Importante ressaltar que a Espanha é composta por 17 comunidades autônomas — o que seria equivalente aos “estados” aqui no Brasil -. Cada uma tem sua identidade cultural e autonomia, com características próprias e contribuindo para um sentimento nacionalista.

O FUTEBOL

As regiões da Espanha tinham autonomia dentro do território, mas isso acabou com a chegada de Franco, que passou a governar de forma repressiva e foi um obstáculo em relação à autonomia das comunidades.

E adivinha quais as principais regiões que foram oprimidas pelo franquismo pela defesa de suas autonomias e identidades regionais? Aquelas que quase sempre aparecem aqui: País Basco e Catalunha.

Ambas regiões separatistas da Espanha, País Basco e Catalunha possuem muito em comum. Os bascos se solidarizaram com os catalães, nos protestos em busca de sua independência em 2017.

Resumo: as duas comunidades possuem suas próprias identidades, idiomas e culturas e não é de hoje que a pauta da separação do território espanhol é discutida nestas regiões. Aliás, o futebol se popularizou na Espanha nestas duas regiões, em especial.

O Barcelona já se manifestava contra as ditaduras desde o governo de Primo de Rivera, quando vaiou o hino da Espanha em um jogo no ano de 1925. A punição foi o fechamento do clube por seis meses e a renúncia forçada de Joan Gamper.

Já em 1936, o Barcelona teve seu presidente, Josep Sunyol, assassinado. Sunyol, que era de esquerda, foi às ruas para gritar “viva a república”. Sua morte não foi relacionada ao clube catalão, embora as tropas nacionalistas tenham o matado.

Com o fim da guerra, Francisco Franco proibiu símbolos regionais de serem usados, incluindo o próprio idioma catalão.
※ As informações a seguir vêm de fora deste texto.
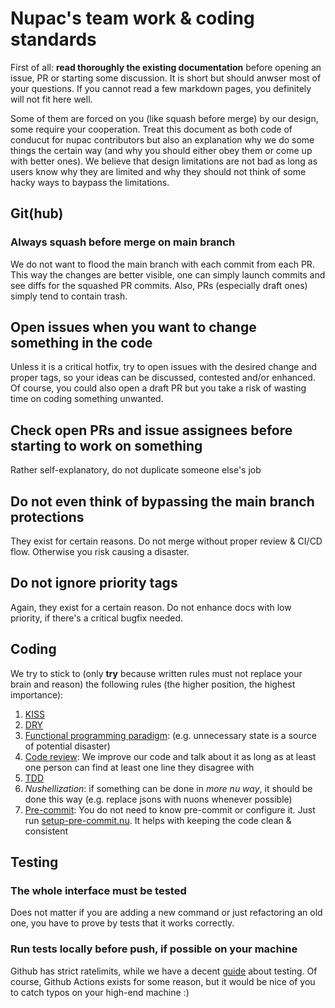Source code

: # Nupac's team work & coding standards

First of all: **read thoroughly the existing documentation** before opening an issue, PR or starting some discussion. It is short but should anwser most of your questions. If you cannot read a few markdown pages, you definitely will not fit here well.

Some of them are forced on you (like squash before merge) by our design, some require your cooperation. Treat this document as both code of conducut for nupac contributors but also an explanation why we do some things the certain way (and why you should either obey them or come up with better ones). We believe that design limitations are not bad as long as users know why they are limited and why they should not think of some hacky ways to baypass the limitations.

## Git(hub)

### Always squash before merge on main branch

We do not want to flood the main branch with each commit from each PR. This way the changes are better visible, one can simply launch commits and see diffs for the squashed PR commits. Also, PRs (especially draft ones) simply tend to contain trash.

## Open issues when you want to change something in the code

Unless it is a critical hotfix, try to open issues with the desired change and proper tags, so your ideas can be discussed, contested and/or enhanced. Of course, you could also open a draft PR but you take a risk of wasting time on coding something unwanted.

## Check open PRs and issue assignees before starting to work on something

Rather self-explanatory, do not duplicate someone else's job

## Do not even think of bypassing the main branch protections

They exist for certain reasons. Do not merge without proper review & CI/CD flow. Otherwise you risk causing a disaster.

## Do not ignore priority tags

Again, they exist for a certain reason. Do not enhance docs with low priority, if there's a critical bugfix needed.


## Coding

We try to stick to (only **try** because written rules must not replace your brain and reason) the following rules (the higher position, the highest importance):

1) [KISS](https://en.wikipedia.org/wiki/KISS_principle)
2) [DRY](https://en.wikipedia.org/wiki/Don%27t_repeat_yourself)
3) [Functional programming paradigm](https://en.wikipedia.org/wiki/Functional_programming#Concepts): (e.g. unnecessary state is a source of potential disaster)
4) [Code review](https://en.wikipedia.org/wiki/Code_review): We improve our code and talk about it as long as at least one person can find at least one line they disagree with
5) [TDD](https://en.wikipedia.org/wiki/Test-driven_development)
6) *Nushellization*: if something can be done in *more nu way*, it should be done this way (e.g. replace jsons with nuons whenever possible)
7) [Pre-commit](https://pre-commit.com/#install): You do not need to know pre-commit or configure it. Just run [setup-pre-commit.nu](https://github.com/skelly37/nupac/blob/main/setup-pre-commit.nu). It helps with keeping the code clean & consistent

## Testing
### The whole interface must be tested

Does not matter if you are adding a new command or just refactoring an old one, you have to prove by tests that it works correctly.

### Run tests locally before push, if possible on your machine

Github has strict ratelimits, while we have a decent [guide](https://github.com/skelly37/nupac/blob/main/testing/TESTING.md) about testing. Of course, Github Actions exists for some reason, but it would be nice of you to catch typos on your high-end machine :)
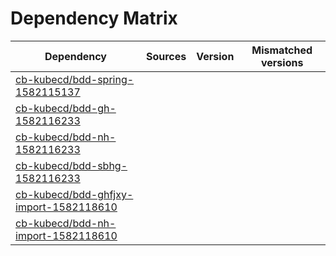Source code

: # Dependency Matrix

Dependency | Sources | Version | Mismatched versions
---------- | ------- | ------- | -------------------
[cb-kubecd/bdd-spring-1582115137](https://github.com/cb-kubecd/bdd-spring-1582115137.git) |  | []() | 
[cb-kubecd/bdd-gh-1582116233](https://github.com/cb-kubecd/bdd-gh-1582116233.git) |  | []() | 
[cb-kubecd/bdd-nh-1582116233](https://github.com/cb-kubecd/bdd-nh-1582116233.git) |  | []() | 
[cb-kubecd/bdd-sbhg-1582116233](https://github.com/cb-kubecd/bdd-sbhg-1582116233.git) |  | []() | 
[cb-kubecd/bdd-ghfjxy-import-1582118610](https://github.com/cb-kubecd/bdd-ghfjxy-import-1582118610.git) |  | []() | 
[cb-kubecd/bdd-nh-import-1582118610](https://github.com/cb-kubecd/bdd-nh-import-1582118610.git) |  | []() |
As mudanças foram até no nome do Barcelona, que de Fútbol Club Barcelona, se tornou Club de Fútbol Barcelona.

Quem também passou por isso foi o Athletic Club, que mudou de nome forçadamente para Atlético de Bilbao, uma vez que o clube foi fundado por ingleses. O idioma basco também foi banido. Inclusive, nunca se refira ao clube como Atlético de Bilbao, é ofensivo.

Foi durante o período franquista, inclusive, que Athletic Bilbao e Real Sociedad revigoraram a política de contratar apenas bascos como uma postura identitária. Os dois rivais tiveram papel fundamental para levar à tona novamente o nacionalismo basco.

Outro grande fato é que durante todo o período ditatorial, a Copa do Rei foi forçada a mudar de nome, visando exaltar a figura do Caudilho. O torneio foi chamado de Campeonato de España Copa de Su Excelencia el Generalísimo

Mas, vale puxarmos parte de uma thread para mostrar como o franquismo esteve presente no futebol: os dois clubes de Madrid tiveram suas relações com o regime, embora a “relação” com o Real Madrid seja mais comentada.

Quando ainda se chamava Athletic Madrid, o clube colchonero foi usado como clube do regime. Enquanto o Madrid perdeu o Real de seu nome e caiu em crise, o Athletic perdeu jogadores, que foram mortos no conflito e precisou se fundir com o Aviación Nacional.

Foi nessa fusão que o clube retornou a La Liga e foi bicampeão nacional consecutivo. Depois de 1946, o clube adotado pelo governo foi o Real Madrid. Santiago Bernabéu mantinha contato com Franco, inclusive, havia militado com tropas franquistas durante a Guerra Civil.

Os “exemplos” mais notórios da suposta parceria de Franco e Madrid foram na construção do hoje chamado estádio Santiago Bernabéu, que teria sido construído com dinheiro público e levantado em menos de três anos.

Foto do Estádio Nuevo Chamartín, que hoje conhecemos como Santiago Bernabéu, em 1947, ano de sua inauguração. Inicialmente, o estádio tinha capacidade inicial para 75,145 pessoas.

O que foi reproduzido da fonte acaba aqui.